Your goal ▸
In the records below, find the line with "It processes these" and the line with "FBI一威胁，莎拉当时就怂了，把该说的不该说的都交代了。"; return exactly those lines and every line between them.

Items from a dataset
● ● ● ● ● ● ●

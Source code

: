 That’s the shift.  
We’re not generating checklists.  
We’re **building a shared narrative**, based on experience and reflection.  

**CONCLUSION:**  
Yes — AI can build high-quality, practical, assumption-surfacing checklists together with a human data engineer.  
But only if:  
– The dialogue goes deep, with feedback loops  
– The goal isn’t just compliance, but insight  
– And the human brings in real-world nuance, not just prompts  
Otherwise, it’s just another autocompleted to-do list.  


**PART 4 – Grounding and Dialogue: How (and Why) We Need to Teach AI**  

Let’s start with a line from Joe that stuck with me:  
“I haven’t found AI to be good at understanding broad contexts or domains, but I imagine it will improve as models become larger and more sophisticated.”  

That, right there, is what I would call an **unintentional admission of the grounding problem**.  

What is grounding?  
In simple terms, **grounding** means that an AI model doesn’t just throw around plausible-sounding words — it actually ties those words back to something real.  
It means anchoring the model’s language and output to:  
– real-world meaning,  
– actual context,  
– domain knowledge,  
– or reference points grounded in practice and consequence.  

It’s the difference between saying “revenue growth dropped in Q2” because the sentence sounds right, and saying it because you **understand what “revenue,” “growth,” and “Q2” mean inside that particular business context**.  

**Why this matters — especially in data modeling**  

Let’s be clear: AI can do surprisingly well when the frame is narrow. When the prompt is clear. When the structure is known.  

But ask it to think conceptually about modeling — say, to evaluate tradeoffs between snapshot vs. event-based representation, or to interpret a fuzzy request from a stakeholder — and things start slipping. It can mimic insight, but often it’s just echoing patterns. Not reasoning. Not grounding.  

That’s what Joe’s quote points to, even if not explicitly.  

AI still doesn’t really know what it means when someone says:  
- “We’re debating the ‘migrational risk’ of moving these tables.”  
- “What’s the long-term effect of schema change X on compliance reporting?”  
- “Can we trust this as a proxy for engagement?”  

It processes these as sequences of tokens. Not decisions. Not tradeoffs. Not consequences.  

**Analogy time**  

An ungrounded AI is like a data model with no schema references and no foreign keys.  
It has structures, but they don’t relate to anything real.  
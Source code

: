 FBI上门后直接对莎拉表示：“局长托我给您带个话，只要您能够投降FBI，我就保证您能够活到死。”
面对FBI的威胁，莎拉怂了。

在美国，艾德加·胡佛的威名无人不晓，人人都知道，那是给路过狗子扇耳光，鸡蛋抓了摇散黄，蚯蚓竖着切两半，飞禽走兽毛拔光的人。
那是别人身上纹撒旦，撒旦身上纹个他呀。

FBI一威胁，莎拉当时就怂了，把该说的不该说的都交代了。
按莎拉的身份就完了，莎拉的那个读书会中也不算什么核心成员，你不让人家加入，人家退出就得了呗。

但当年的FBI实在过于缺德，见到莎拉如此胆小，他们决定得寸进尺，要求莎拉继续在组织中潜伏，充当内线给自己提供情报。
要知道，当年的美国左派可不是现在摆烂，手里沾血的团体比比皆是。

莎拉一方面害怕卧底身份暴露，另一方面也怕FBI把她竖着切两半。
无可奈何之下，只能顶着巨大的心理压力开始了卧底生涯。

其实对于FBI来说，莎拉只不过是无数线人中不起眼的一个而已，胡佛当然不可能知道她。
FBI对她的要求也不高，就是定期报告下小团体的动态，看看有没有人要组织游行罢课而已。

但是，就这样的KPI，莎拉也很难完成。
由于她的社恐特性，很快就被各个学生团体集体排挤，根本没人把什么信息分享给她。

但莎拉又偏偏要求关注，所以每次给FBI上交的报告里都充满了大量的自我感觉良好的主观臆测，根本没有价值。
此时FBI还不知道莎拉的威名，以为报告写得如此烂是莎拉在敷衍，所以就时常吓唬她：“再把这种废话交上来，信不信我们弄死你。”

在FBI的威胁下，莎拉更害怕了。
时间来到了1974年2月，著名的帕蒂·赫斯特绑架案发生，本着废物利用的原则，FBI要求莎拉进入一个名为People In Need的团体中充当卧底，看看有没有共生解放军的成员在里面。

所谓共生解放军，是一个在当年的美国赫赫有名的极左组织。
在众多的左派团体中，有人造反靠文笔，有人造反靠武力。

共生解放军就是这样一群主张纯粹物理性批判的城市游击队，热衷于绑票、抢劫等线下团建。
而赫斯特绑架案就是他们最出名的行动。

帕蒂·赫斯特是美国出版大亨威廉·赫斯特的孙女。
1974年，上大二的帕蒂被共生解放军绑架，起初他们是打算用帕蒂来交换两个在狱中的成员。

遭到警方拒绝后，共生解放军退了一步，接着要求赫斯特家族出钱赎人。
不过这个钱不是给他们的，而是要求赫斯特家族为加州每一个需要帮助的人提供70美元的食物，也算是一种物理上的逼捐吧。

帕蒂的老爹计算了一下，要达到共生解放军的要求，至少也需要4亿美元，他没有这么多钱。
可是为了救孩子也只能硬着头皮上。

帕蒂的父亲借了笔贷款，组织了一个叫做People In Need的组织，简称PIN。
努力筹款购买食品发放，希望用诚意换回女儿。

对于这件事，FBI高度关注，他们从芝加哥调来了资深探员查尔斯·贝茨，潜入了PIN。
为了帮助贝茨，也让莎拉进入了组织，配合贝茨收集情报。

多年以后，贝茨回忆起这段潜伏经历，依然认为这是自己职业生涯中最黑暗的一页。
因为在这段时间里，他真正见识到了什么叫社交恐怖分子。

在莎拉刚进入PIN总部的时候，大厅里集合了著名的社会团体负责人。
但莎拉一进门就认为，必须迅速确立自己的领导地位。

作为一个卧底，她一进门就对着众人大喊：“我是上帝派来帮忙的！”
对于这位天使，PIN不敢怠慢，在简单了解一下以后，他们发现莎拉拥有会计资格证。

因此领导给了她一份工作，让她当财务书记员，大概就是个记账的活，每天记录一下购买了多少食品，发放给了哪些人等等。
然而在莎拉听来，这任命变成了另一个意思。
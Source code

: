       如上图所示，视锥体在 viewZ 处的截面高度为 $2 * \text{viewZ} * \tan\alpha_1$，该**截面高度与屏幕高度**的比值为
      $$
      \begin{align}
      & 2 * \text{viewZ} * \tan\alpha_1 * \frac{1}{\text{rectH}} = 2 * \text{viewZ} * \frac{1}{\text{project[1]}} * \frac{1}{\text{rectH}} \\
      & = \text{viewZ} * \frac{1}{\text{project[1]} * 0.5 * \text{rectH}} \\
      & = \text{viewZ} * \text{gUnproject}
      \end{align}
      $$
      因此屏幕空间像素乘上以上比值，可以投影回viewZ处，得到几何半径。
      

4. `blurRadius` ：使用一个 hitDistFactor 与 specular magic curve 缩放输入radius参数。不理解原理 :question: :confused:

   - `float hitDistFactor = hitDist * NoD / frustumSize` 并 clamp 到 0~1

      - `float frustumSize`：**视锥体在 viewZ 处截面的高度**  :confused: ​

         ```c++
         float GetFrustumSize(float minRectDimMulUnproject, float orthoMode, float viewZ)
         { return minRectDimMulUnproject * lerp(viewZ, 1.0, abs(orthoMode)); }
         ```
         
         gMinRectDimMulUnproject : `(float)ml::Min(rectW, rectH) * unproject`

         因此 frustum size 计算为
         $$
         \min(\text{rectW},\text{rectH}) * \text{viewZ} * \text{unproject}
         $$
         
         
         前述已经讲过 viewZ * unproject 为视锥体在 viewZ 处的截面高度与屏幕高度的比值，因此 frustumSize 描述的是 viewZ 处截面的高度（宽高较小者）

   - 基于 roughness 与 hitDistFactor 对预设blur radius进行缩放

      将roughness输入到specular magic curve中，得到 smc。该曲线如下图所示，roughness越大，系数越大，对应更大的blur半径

● ● ● ● ● ● ●

Exercise solution ▸
It processes these as sequences of tokens. Not decisions. Not tradeoffs. Not consequences.  

**Analogy time**  

An ungrounded AI is like a data model with no schema references and no foreign keys.  
It has structures, but they don’t relate to anything real.  
Source code

: FBI上门后直接对莎拉表示：“局长托我给您带个话，只要您能够投降FBI，我就保证您能够活到死。”
面对FBI的威胁，莎拉怂了。

在美国，艾德加·胡佛的威名无人不晓，人人都知道，那是给路过狗子扇耳光，鸡蛋抓了摇散黄，蚯蚓竖着切两半，飞禽走兽毛拔光的人。
那是别人身上纹撒旦，撒旦身上纹个他呀。

FBI一威胁，莎拉当时就怂了，把该说的不该说的都交代了。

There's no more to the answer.